Et puis, il y a ces trois ou quatre hommes qui sillonnent les abords de l’hôtel, sondes à la main pointées sur les véhicules. La longue et fine tige métallique de leur appareillage destiné à détecter des explosifs fait penser à une seringue hypodermique prête à perforer les chairs. Il faut s’éloigner, franchir l’ancienne ligne de démarcation pour aller vers l’est. Le coeur déchiré, on réalise que la place des Martyrs a pris l’allure de terrain vague et de parking de fortune. Il ne reste rien, ou si peu, de ce qui pourrait rappeler la ville d’antan, y compris celle qui continuait à se dresser vaille que vaille au lendemain du retour à la paix. Des immeubles ont été rasés, des familles expropriées, une mémoire effacée au nom de la reconstruction et de la promotion immobilière.
Ah ! il faut s’attarder sur ces nouveaux quartiers, cette nouvelle place de l’horloge sponsorisée par la marque qui sied aux quinquagénaires qui ont réussi leur vie. De là, partent six rayons piétonniers avec belles enseignes et restaurants bondés. Ici, c’est un Orient de pacotille qui s’affiche avec pipes à eau et serveurs en pantalons bouffants. C’est une enclave artificielle, protégée par des check-points où l’on vient en famille pour dîner ou déambuler. On y croise des gens du Golfe, dont on dit qu’ils détiennent la grande majorité des appartements du quartier-appartements aux volets clos dont on se demande s’ils sont vraiment occupés – et que l’on voit attablés sans gêne ni remords autour de bouteilles de vin blanc. On y voit des jeunes filles en hidjabs et aux habits moulants en train de fumer le narguilé. On y croise des dames aux nez et visages rabotés et l’on se dit qu’elles sont bien à leur place dans ce puits de vulgarité et de mauvais goût.

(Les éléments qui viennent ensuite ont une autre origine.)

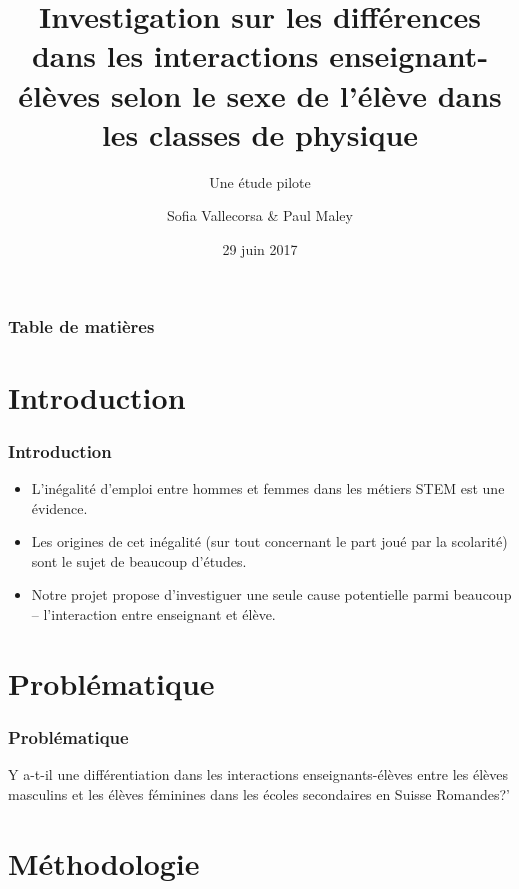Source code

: \documentclass{beamer}
\title{Investigation sur les différences dans les interactions
  enseignant-élèves selon le sexe de l’élève dans les classes
  de physique}
\subtitle{Une étude pilote }
\author{Sofia Vallecorsa \& Paul Maley}
\date{29 juin 2017}
\begin{document}
\frame{\titlepage}

\begin{frame}
\frametitle{Table de matières}
\tableofcontents
\end{frame}

\section{Introduction}
\begin{frame}
\frametitle{Introduction}
\begin{itemize}
\item L'inégalité d'emploi entre hommes et femmes dans les métiers STEM est une évidence.
\item Les origines de cet inégalité (sur tout concernant le part joué par la scolarité) sont le sujet de beaucoup d'études.
\item Notre projet propose d'investiguer une seule cause potentielle parmi beaucoup -- l'interaction entre enseignant et élève.
\end{itemize}
\end{frame}

\section{Problématique}
\begin{frame}
\frametitle{Problématique}
\begin{block}{ }
Y a-t-il une différentiation dans les interactions enseignants-élèves entre les élèves masculins et les élèves féminines dans les écoles secondaires en Suisse Romandes?'
\end{block}
\end{frame}

\section{Méthodologie}
\end{document}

On revient vers le port, en se disant que la mer, elle, ne peut avoir changé. Et l’on se trompe, du moins c’est l’impression que l’on a en observant cette étendue grise, sans cesse défigurée par des rouleaux désordonnés. A Beyrouth, même la Méditerranée paraît inquiète, tourmentée elle qui d’habitude offre quelques espoirs aux poitrines craintives. Et tout en s’en retournant vers les hauteurs, on se demande, alors que la pluie commence à tomber, comment cette ville arrive à vivre avec tous ses chagrins.